27 December 2024

Exclusive: Sudan World Heritage Sites

In June 2014, UNESCO’s World Heritage Committee met in Qatar for their 38th session to look into proposals to enlist 22 new cultural sites, including four Arab countries, on UNESCO’s World Heritage List.

Musawwarat es-Sufra, a large Meroitic temple complex in Sudan, 190 km Northeast of Kharoum. (Photographer: Mauro Gambini)

Musawwarat es-Sufra, a large Meroitic temple complex in Sudan, 190 km Northeast of Kharoum. (Photographer: Mauro Gambini)

Among the four Arab sites that would be considered at the 11-day summit is Sudan’s Sanganeb Marine Park, which has been on UNESCO’s World Heritage List’s ‘Tentative List’ since 2004.

The three other Arab sites include Rock Art i Hail Region in Saudi Arabia, The Ahwar in Iraq and Bethany Beyond the Jordan in Jordan.

The World Heritage List includes 981 cultural and natural properties, which the World Heritage Committee considers as having outstanding universal significance.

Sanganeb Marine Park is the first marine national park in Sudan since 1990. It lies over an area of approximately 26,000 hectares, at a distance of 30 km northeast Port Sudan on the western shore of the Red Sea. The park is known for its richness of marine life, consisting of 124 groups of coral reef, three species of sharks, dolphins, turtles, fishes and a variety of molluscus and urchins.

If Sanganeb Marine Park becomes enlisted in the World Heritage List, it wouldn’t be the first entry for Sudan. In fact, it would be Sudan’s third.

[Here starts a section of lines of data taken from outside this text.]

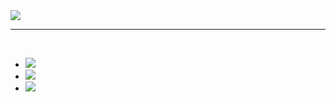 <div class="banner">
  <img src="https://github.com/user-attachments/assets/fe72871e-6435-491d-84a1-d2723a849878" />
</div>
<hr>
<br/>
<div class="MainContent">
  <div class="badges">
    <ul class="logos">
      <!-- Badges & Logotipos. Via: https://simpleicons.org // https://shields.io/badges -->
      <li><img src="https://img.shields.io/badge/Java-yellow?style=for-the-badge&logo=openjdk&logoSize=auto"/></li>
      <li><img src="https://img.shields.io/badge/HTML5-%23E34F26?style=for-the-badge&logo=html5&logoColor=white&logoSize=auto"/></li>
      <li><img src="https://img.shields.io/badge/CSS3-%231572B6?style=for-the-badge&logo=css3&logoColor=white&logoSize=auto"/></li>
    </ul>
  </div>
</div>


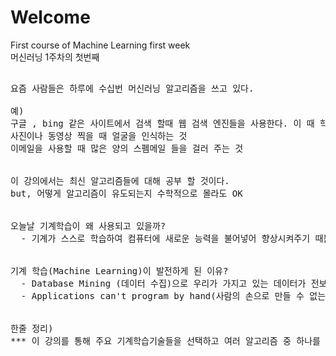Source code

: # Welcome
First course of Machine Learning first week<br>
머신러닝 1주차의 첫번째
<pre>

요즘 사람들은 하루에 수십번 머신러닝 알고리즘을 쓰고 있다.

예)
구글 , bing 같은 사이트에서 검색 할때 웹 검색 엔진들을 사용한다. 이 때 학습 알고리즘 사용
사진이나 동영상 찍을 때 얼굴을 인식하는 것
이메일을 사용할 때 많은 양의 스펨메일 들을 걸러 주는 것


이 강의에서는 최신 알고리즘들에 대해 공부 할 것이다. 
but, 어떻게 알고리즘이 유도되는지 수학적으로 몰라도 OK


오늘날 기계학습이 왜 사용되고 있을까?
  - 기계가 스스로 학습하여 컴퓨터에 새로운 능력을 불어넣어 향상시켜주기 때문이다.
  
  
기계 학습(Machine Learning)이 발전하게 된 이유?
  - Database Mining (데이터 수집)으로 우리가 가지고 있는 데이터가 전보다 훨씬 많아졌기 때문이다.
  - Applications can't program by hand(사람의 손으로 만들 수 없는 것)은 기계 학습을 통해 program하는 것이 더 유용하기 때문이다.
  
  
한줄 정리)
*** 이 강의를 통해 주요 기계학습기술들을 선택하고 여러 알고리즘 중 하나를 어떻게 선택해야 하는지 언제 그 알고리즘을 사용하는지 배울 것이다. ***
</pre>
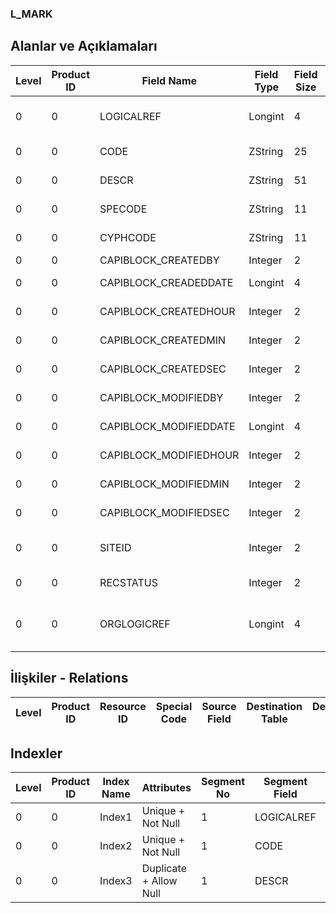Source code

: ### L_MARK

## Alanlar ve Açıklamaları

**Level**|**Product ID**|**Field Name**|**Field Type**|**Field Size**|**Field Offset**|**Türkçe Açıklama**|**Expression**
-----|-----|-----|-----|-----|-----|-----|-----
0|0|LOGICALREF|Longint|4|0|İşaretle|Mark Logical Reference
0|0|CODE|ZString|25|4|Marka Kodu|Brand Code
0|0|DESCR|ZString|51|29|Marka Tanımı|Brand Definition
0|0|SPECODE|ZString|11|80|Marka Özel Kodu|Brand Aux. Code
0|0|CYPHCODE|ZString|11|91|Marka Yetki Kodu|Brand Auth. Code
0|0|CAPIBLOCK_CREATEDBY|Integer|2|102|Oluşturan|Created By
0|0|CAPIBLOCK_CREADEDDATE|Longint|4|104|Oluşturulma Tarihi|Created Date
0|0|CAPIBLOCK_CREATEDHOUR|Integer|2|108|Oluşturulma Saati|Created Hour
0|0|CAPIBLOCK_CREATEDMIN|Integer|2|110|Oluşturulma Dakikası|Created Minute
0|0|CAPIBLOCK_CREATEDSEC|Integer|2|112|Oluşturulma Saniyesi|Created Second
0|0|CAPIBLOCK_MODIFIEDBY|Integer|2|114|Değiştiren|Modified By
0|0|CAPIBLOCK_MODIFIEDDATE|Longint|4|116|Değiştirilme Tarihi|Modified Date
0|0|CAPIBLOCK_MODIFIEDHOUR|Integer|2|120|Değiştirilme Saati|Modified Hour
0|0|CAPIBLOCK_MODIFIEDMIN|Integer|2|122|Değiştirilme Dakikası|Modified Minute
0|0|CAPIBLOCK_MODIFIEDSEC|Integer|2|124|Değiştirilme Saniyesi|Modified Second
0|0|SITEID|Integer|2|126|Veri Merkezi|Data Processing Site
0|0|RECSTATUS|Integer|2|128|Kayıt Durumu|Record Status
0|0|ORGLOGICREF|Longint|4|130|Orijinal Kayıt Log. Ref.|Original Record Logical Reference

## İlişkiler - Relations

**Level**|**Product ID**|**Resource ID**|**Special Code**|**Source Field**|**Destination Table**|**Destination Field**|**Relation Type**|**Extra Condition**
-----|-----|-----|-----|-----|-----|-----|-----|-----

## Indexler

**Level**|**Product ID**|**Index Name**|**Attributes**|**Segment No**|**Segment Field**|**Sense**
-----|-----|-----|-----|-----|-----|-----
0|0|Index1|Unique + Not Null|1|LOGICALREF|Ascending
0|0|Index2|Unique + Not Null|1|CODE|Ascending
0|0|Index3|Duplicate + Allow Null|1|DESCR|Ascending
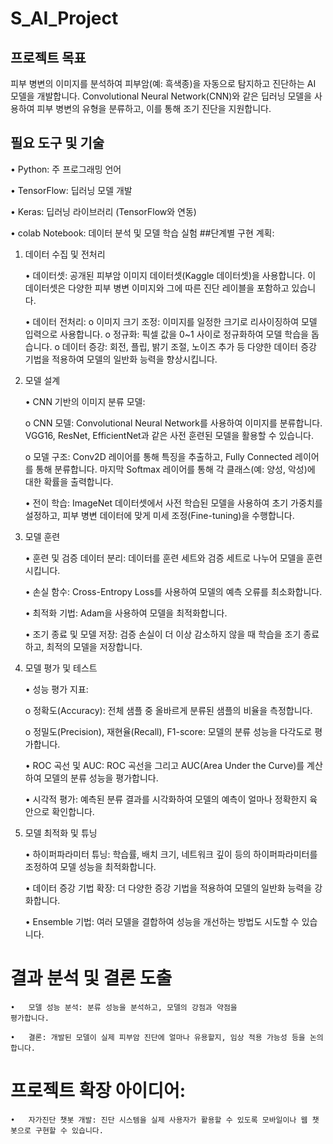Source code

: # S_AI_Project
## 프로젝트 목표  
피부 병변의 이미지를 분석하여 피부암(예: 흑색종)을 자동으로 탐지하고 진단하는 AI 모델을 개발합니다. Convolutional Neural Network(CNN)와 같은 딥러닝 모델을 사용하여 피부 병변의 유형을 분류하고, 이를 통해 조기 진단을 지원합니다.
## 필요 도구 및 기술
•	Python: 주 프로그래밍 언어 

•	TensorFlow: 딥러닝 모델 개발

•	Keras: 딥러닝 라이브러리 (TensorFlow와 연동)

•	colab Notebook: 데이터 분석 및 모델 학습 실험
##단계별 구현 계획:
1. 데이터 수집 및 전처리
  
    •	데이터셋: 공개된 피부암 이미지 데이터셋(Kaggle 데이터셋)을 사용합니다. 이 데이터셋은 다양한 피부 병변 이미지와 그에 따른 진단 레이블을 포함하고 있습니다.
    
    •	데이터 전처리:
      o	이미지 크기 조정: 이미지를 일정한 크기로 리사이징하여 모델 입력으로 사용합니다.
      o	정규화: 픽셀 값을 0~1 사이로 정규화하여 모델 학습을 돕습니다.
      o	데이터 증강: 회전, 플립, 밝기 조절, 노이즈 추가 등 다양한 데이터 증강 기법을 적용하여 모델의 일반화 능력을 향상시킵니다.
2. 모델 설계
   
    •	CNN 기반의 이미지 분류 모델:

      o	CNN 모델: Convolutional Neural Network를 사용하여 이미지를 분류합니다. VGG16, ResNet, EfficientNet과 같은 사전 훈련된 모델을 활용할 수 있습니다.

      o	모델 구조: Conv2D 레이어를 통해 특징을 추출하고, Fully Connected 레이어를 통해 분류합니다. 마지막 Softmax 레이어를 통해 각 클래스(예: 양성, 악성)에 대한 확률을 출력합니다.

    •	전이 학습: ImageNet 데이터셋에서 사전 학습된 모델을 사용하여 초기 가중치를 설정하고, 피부 병변 데이터에 맞게 미세 조정(Fine-tuning)을 수행합니다.

3. 모델 훈련
   
    •	훈련 및 검증 데이터 분리: 데이터를 훈련 세트와 검증 세트로 나누어 모델을 훈련시킵니다.

    •	손실 함수: Cross-Entropy Loss를 사용하여 모델의 예측 오류를 최소화합니다.

    •	최적화 기법: Adam을 사용하여 모델을 최적화합니다.

    •	조기 종료 및 모델 저장: 검증 손실이 더 이상 감소하지 않을 때 학습을 조기 종료하고, 최적의 모델을 저장합니다.

4. 모델 평가 및 테스트
    
    •	성능 평가 지표:
    
    o	정확도(Accuracy): 전체 샘플 중 올바르게 분류된 샘플의 비율을 측정합니다.
    
    o	정밀도(Precision), 재현율(Recall), F1-score: 모델의 분류 성능을 다각도로 평가합니다.
    
    •	ROC 곡선 및 AUC: ROC 곡선을 그리고 AUC(Area Under the Curve)를 계산하여 모델의 분류 성능을 평가합니다.
    
    •	시각적 평가: 예측된 분류 결과를 시각화하여 모델의 예측이 얼마나 정확한지 육안으로 확인합니다.

5. 모델 최적화 및 튜닝
    
    •	하이퍼파라미터 튜닝: 학습률, 배치 크기, 네트워크 깊이 등의 하이퍼파라미터를 조정하여 모델 성능을 최적화합니다.
    
    •	데이터 증강 기법 확장: 더 다양한 증강 기법을 적용하여 모델의 일반화 능력을 강화합니다.
    
    •	Ensemble 기법: 여러 모델을 결합하여 성능을 개선하는 방법도 시도할 수 있습니다.
# 결과 분석 및 결론 도출
    •	모델 성능 분석: 분류 성능을 분석하고, 모델의 강점과 약점을 
    평가합니다.
    
    •	결론: 개발된 모델이 실제 피부암 진단에 얼마나 유용할지, 임상 적용 가능성 등을 논의합니다.
# 프로젝트 확장 아이디어:
    •	자가진단 챗봇 개발: 진단 시스템을 실제 사용자가 활용할 수 있도록 모바일이나 웹 챗봇으로 구현할 수 있습니다.
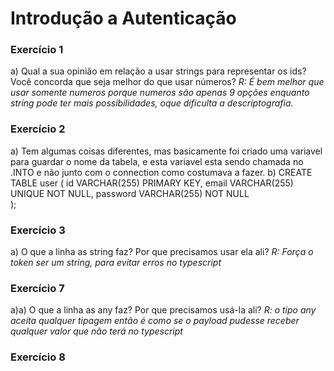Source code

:# Introdução a Autenticação

### Exercício 1
a) Qual a sua opinião em relação a usar strings para representar os ids? Você concorda que seja melhor do que usar números?
*R: É bem melhor que usar somente numeros porque numeros são apenas 9 opções enquanto string pode ter mais possibilidades, oque dificulta a descriptografia.* 

### Exercício 2

a) Tem algumas coisas diferentes, mas basicamente foi criado uma variavel para guardar o nome da tabela,
e esta variavel esta sendo chamada no .INTO e não junto com o connection como costumava a fazer.
b)
CREATE TABLE user (
	id VARCHAR(255) PRIMARY KEY,
    email VARCHAR(255) UNIQUE NOT NULL,
    password VARCHAR(255) NOT NULL    
);
### Exercício 3
a) O que a linha as string faz? Por que precisamos usar ela ali?
*R: Força o token ser um string, para evitar erros no typescript* 

### Exercício 7
a)a) O que a linha as any faz? Por que precisamos usá-la ali?
*R: o tipo any aceita qualquer tipagem então é como se o payload pudesse receber qualquer valor que não terá no typescript* 

###  Exercício 8
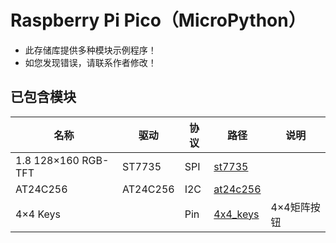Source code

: # Raspberry Pi Pico（MicroPython）



* 此存储库提供多种模块示例程序！
* 如您发现错误，请联系作者修改！

## 已包含模块

| 名称                | 驱动     | 协议 | 路径                   | 说明        |
| ------------------- | -------- | ---- | ---------------------- | ----------- |
| 1.8 128×160 RGB-TFT | ST7735   | SPI  | [st7735](./st7735)     |             |
| AT24C256            | AT24C256 | I2C  | [at24c256](./at24c256) |             |
| 4×4 Keys            |          | Pin  | [4x4_keys](./4x4_keys) | 4×4矩阵按钮 |


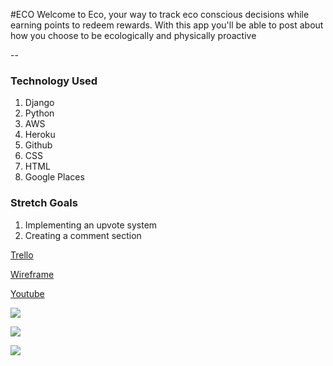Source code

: #ECO 
Welcome to Eco, your way to track eco conscious decisions while earning points to redeem rewards. With this app you'll be able to post about how you choose to be ecologically and physically proactive

--

### Technology Used 
1. Django 
2. Python 
3. AWS
4. Heroku 
5. Github 
6. CSS
7. HTML
8. Google Places 

### Stretch Goals 
1. Implementing an upvote system 
2. Creating a comment section 


[Trello](https://trello.com/b/qBpEXc36/project-3)

[Wireframe](https://projects.invisionapp.com/prototype/ecoApp-ck0fgbr96004cs60127zfj3fq/play/c3a9e163)

[Youtube](https://www.youtube.com/watch?v=fSDTGd1aUZI)

![](https://i.imgur.com/3scpvoq.png)

![](https://i.imgur.com/xQFQt6Q.png)

![](https://i.imgur.com/xoR5xT2.png)
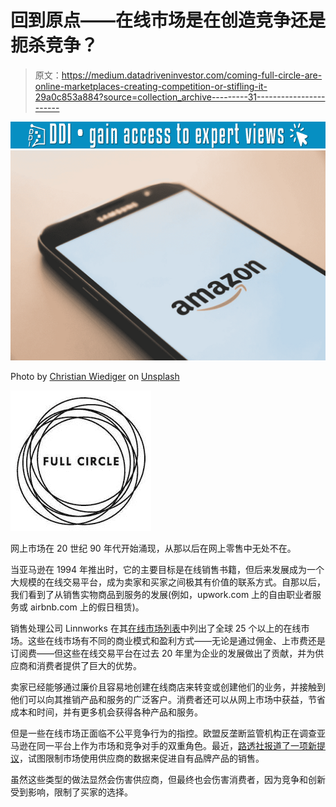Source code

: # 回到原点——在线市场是在创造竞争还是扼杀竞争？

> 原文：<https://medium.datadriveninvestor.com/coming-full-circle-are-online-marketplaces-creating-competition-or-stifling-it-29a0c853a884?source=collection_archive---------31----------------------->

[![](img/ea882d06bfa68142d7440974aad9a391.png)](http://www.track.datadriveninvestor.com/1B9E)![](img/dcc9af42048dd5b3a377528b5741f8fb.png)

Photo by [Christian Wiediger](https://unsplash.com/@christianw?utm_source=medium&utm_medium=referral) on [Unsplash](https://unsplash.com?utm_source=medium&utm_medium=referral)

![](img/e96b65c01b0748aee9e8868e10c52bee.png)

网上市场在 20 世纪 90 年代开始涌现，从那以后在网上零售中无处不在。

当亚马逊在 1994 年推出时，它的主要目标是在线销售书籍，但后来发展成为一个大规模的在线交易平台，成为卖家和买家之间极其有价值的联系方式。自那以后，我们看到了从销售实物商品到服务的发展(例如，upwork.com 上的自由职业者服务或 airbnb.com 上的假日租赁)。

销售处理公司 Linnworks 在其[在线市场列表](https://blog.linnworks.com/complete-list-of-online-marketplaces)中列出了全球 25 个以上的在线市场。这些在线市场有不同的商业模式和盈利方式——无论是通过佣金、上市费还是订阅费——但这些在线交易平台在过去 20 年里为企业的发展做出了贡献，并为供应商和消费者提供了巨大的优势。

卖家已经能够通过廉价且容易地创建在线商店来转变或创建他们的业务，并接触到他们可以向其推销产品和服务的广泛客户。消费者还可以从网上市场中获益，节省成本和时间，并有更多机会获得各种产品和服务。

但是一些在线市场正面临不公平竞争行为的指控。欧盟反垄断监管机构正在调查亚马逊在同一平台上作为市场和竞争对手的双重角色。最近，[路透社报道了一项新提议](https://www.reuters.com/article/us-eu-amazon-com-parliament-exclusive/exclusive-key-eu-lawmakers-plan-to-rein-in-online-marketplaces-a-threat-to-amazon-idUSKCN1MM2B7?feedName=topNews&feedType=RSS)，试图限制市场使用供应商的数据来促进自有品牌产品的销售。

虽然这些类型的做法显然会伤害供应商，但最终也会伤害消费者，因为竞争和创新受到影响，限制了买家的选择。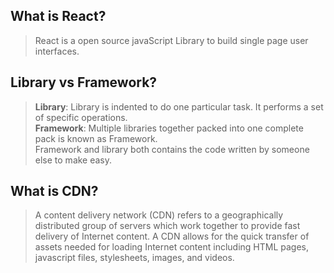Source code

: ## What is React?
> React is a open source javaScript Library to build single page user interfaces.
## Library vs Framework?
> **Library**: Library is indented to do one particular task. It performs a set of specific operations.<br/>
>**Framework**: Multiple libraries together packed into one complete pack is known as Framework. <br/>
>Framework and library both contains the code written by someone else to make easy.
## What is CDN?
>A content delivery network (CDN) refers to a geographically distributed group of servers which work together to provide fast delivery of Internet content. A CDN allows for the quick transfer of assets needed for loading Internet content including HTML pages, javascript files, stylesheets, images, and videos.
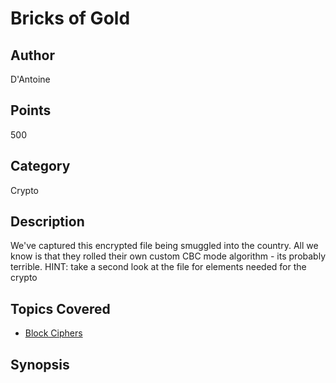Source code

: # Bricks of Gold

## Author
D'Antoine
## Points
500
## Category
Crypto
## Description
We've captured this encrypted file being smuggled into the country. All we know is that they rolled their own custom CBC mode algorithm - its probably terrible.
HINT: take a second look at the file for elements needed for the crypto
## Topics Covered

- [Block Ciphers](/cryptography/what-are-block-ciphers/)
## Synopsis

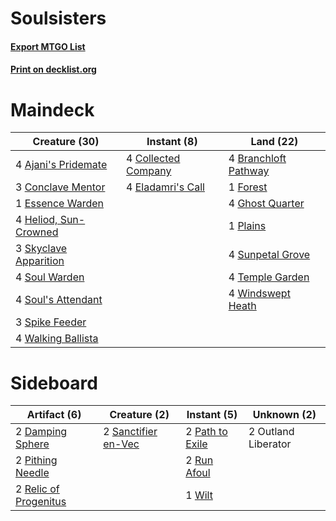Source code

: # Soulsisters

#### [Export MTGO List](../collection/Soulsisters/Soulsisters.txt)
#### [Print on decklist.org](http://decklist.org/?deckmain=4%09Ajani's%20Pridemate%0A4%09Branchloft%20Pathway%0A4%09Collected%20Company%0A3%09Conclave%20Mentor%0A4%09Eladamri's%20Call%0A1%09Essence%20Warden%0A1%09Forest%0A4%09Ghost%20Quarter%0A4%09Heliod,%20Sun-Crowned%0A1%09Plains%0A3%09Skyclave%20Apparition%0A4%09Soul%20Warden%0A4%09Soul's%20Attendant%0A3%09Spike%20Feeder%0A4%09Sunpetal%20Grove%0A4%09Temple%20Garden%0A4%09Walking%20Ballista%0A4%09Windswept%20Heath&deckside=2%09Damping%20Sphere%0A2%09Outland%20Liberator%0A2%09Path%20to%20Exile%0A2%09Pithing%20Needle%0A2%09Relic%20of%20Progenitus%0A2%09Run%20Afoul%0A2%09Sanctifier%20en-Vec%0A1%09Wilt)
# Maindeck

|                                         Creature (30)                                          |                                         Instant (8)                                          |                                           Land (22)                                           |
|------------------------------------------------------------------------------------------------|----------------------------------------------------------------------------------------------|-----------------------------------------------------------------------------------------------|
|4 [Ajani's Pridemate](http://gatherer.wizards.com/Pages/Card/Details.aspx?multiverseid=376241)  |4 [Collected Company](http://gatherer.wizards.com/Pages/Card/Details.aspx?multiverseid=394519)|4 [Branchloft Pathway](http://gatherer.wizards.com/Pages/Card/Details.aspx?multiverseid=491909)|
|3 [Conclave Mentor](http://gatherer.wizards.com/Pages/Card/Details.aspx?multiverseid=485539)    |4 [Eladamri's Call](http://gatherer.wizards.com/Pages/Card/Details.aspx?multiverseid=442192)  |1 [Forest](http://gatherer.wizards.com/Pages/Card/Details.aspx?multiverseid=439860)            |
|1 [Essence Warden](http://gatherer.wizards.com/Pages/Card/Details.aspx?multiverseid=389505)     |                                                                                              |4 [Ghost Quarter](http://gatherer.wizards.com/Pages/Card/Details.aspx?multiverseid=389534)     |
|4 [Heliod, Sun-Crowned](http://gatherer.wizards.com/Pages/Card/Details.aspx?multiverseid=476269)|                                                                                              |1 [Plains](http://gatherer.wizards.com/Pages/Card/Details.aspx?multiverseid=439856)            |
|3 [Skyclave Apparition](http://gatherer.wizards.com/Pages/Card/Details.aspx?multiverseid=495603)|                                                                                              |4 [Sunpetal Grove](http://gatherer.wizards.com/Pages/Card/Details.aspx?multiverseid=420946)    |
|4 [Soul Warden](http://gatherer.wizards.com/Pages/Card/Details.aspx?multiverseid=129740)        |                                                                                              |4 [Temple Garden](http://gatherer.wizards.com/Pages/Card/Details.aspx?multiverseid=405112)     |
|4 [Soul's Attendant](http://gatherer.wizards.com/Pages/Card/Details.aspx?multiverseid=193499)   |                                                                                              |4 [Windswept Heath](http://gatherer.wizards.com/Pages/Card/Details.aspx?multiverseid=405115)   |
|3 [Spike Feeder](http://gatherer.wizards.com/Pages/Card/Details.aspx?multiverseid=21113)        |                                                                                              |                                                                                               |
|4 [Walking Ballista](http://gatherer.wizards.com/Pages/Card/Details.aspx?multiverseid=423848)   |                                                                                              |                                                                                               |


# Sideboard

|                                          Artifact (6)                                          |                                         Creature (2)                                         |                                       Instant (5)                                        |    Unknown (2)    |
|------------------------------------------------------------------------------------------------|----------------------------------------------------------------------------------------------|------------------------------------------------------------------------------------------|-------------------|
|2 [Damping Sphere](http://gatherer.wizards.com/Pages/Card/Details.aspx?multiverseid=443101)     |2 [Sanctifier en-Vec](http://gatherer.wizards.com/Pages/Card/Details.aspx?multiverseid=522103)|2 [Path to Exile](http://gatherer.wizards.com/Pages/Card/Details.aspx?multiverseid=220511)|2 Outland Liberator|
|2 [Pithing Needle](http://gatherer.wizards.com/Pages/Card/Details.aspx?multiverseid=129526)     |                                                                                              |2 [Run Afoul](http://gatherer.wizards.com/Pages/Card/Details.aspx?multiverseid=485524)    |                   |
|2 [Relic of Progenitus](http://gatherer.wizards.com/Pages/Card/Details.aspx?multiverseid=174824)|                                                                                              |1 [Wilt](http://gatherer.wizards.com/Pages/Card/Details.aspx?multiverseid=479696)         |                   |

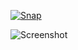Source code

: [![Snap](https://bit.ly/2ZWfetD)](https://snapcraft.io/icloud-for-linux)

![Screenshot](https://bit.ly/2W5hyxj)
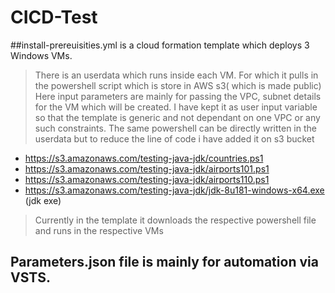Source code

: # CICD-Test
##install-prereuisities.yml  is a cloud formation template which deploys 3 Windows VMs. 
> There is an userdata which runs inside each VM. For which it pulls in the powershell script which is store in AWS s3( which is made public)
Here input parameters are mainly for passing the VPC, subnet details for the VM which will be created.
I have kept it as user input variable so that the template is generic and not dependant on one VPC or any such constraints.
> The same powershell can be directly written in the userdata but to reduce the line of code i have added it on s3 bucket
  * https://s3.amazonaws.com/testing-java-jdk/countries.ps1
  * https://s3.amazonaws.com/testing-java-jdk/airports101.ps1
  * https://s3.amazonaws.com/testing-java-jdk/airports110.ps1
  * https://s3.amazonaws.com/testing-java-jdk/jdk-8u181-windows-x64.exe (jdk exe)
> Currently in the template it downloads the respective powershell file and runs in the respective VMs
## Parameters.json file is mainly for automation via VSTS.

Gebel Barkal and the Sites of the Napatan Region was Sudan’s first entry to the list in 2003. In 2011, UNESCO’s World Heritage Committee entered Sudan’s Archaeological Sites of the Island of Meroe to the list.

Musawwarat es-Sufra, a large Meroitic temple complex in Sudan, 190 km Northeast of Kharoum, (Photographer: Mauro Gambini)

Musawwarat es-Sufra, a large Meroitic temple complex in Sudan, 190 km Northeast of Kharoum, (Photographer: Mauro Gambini)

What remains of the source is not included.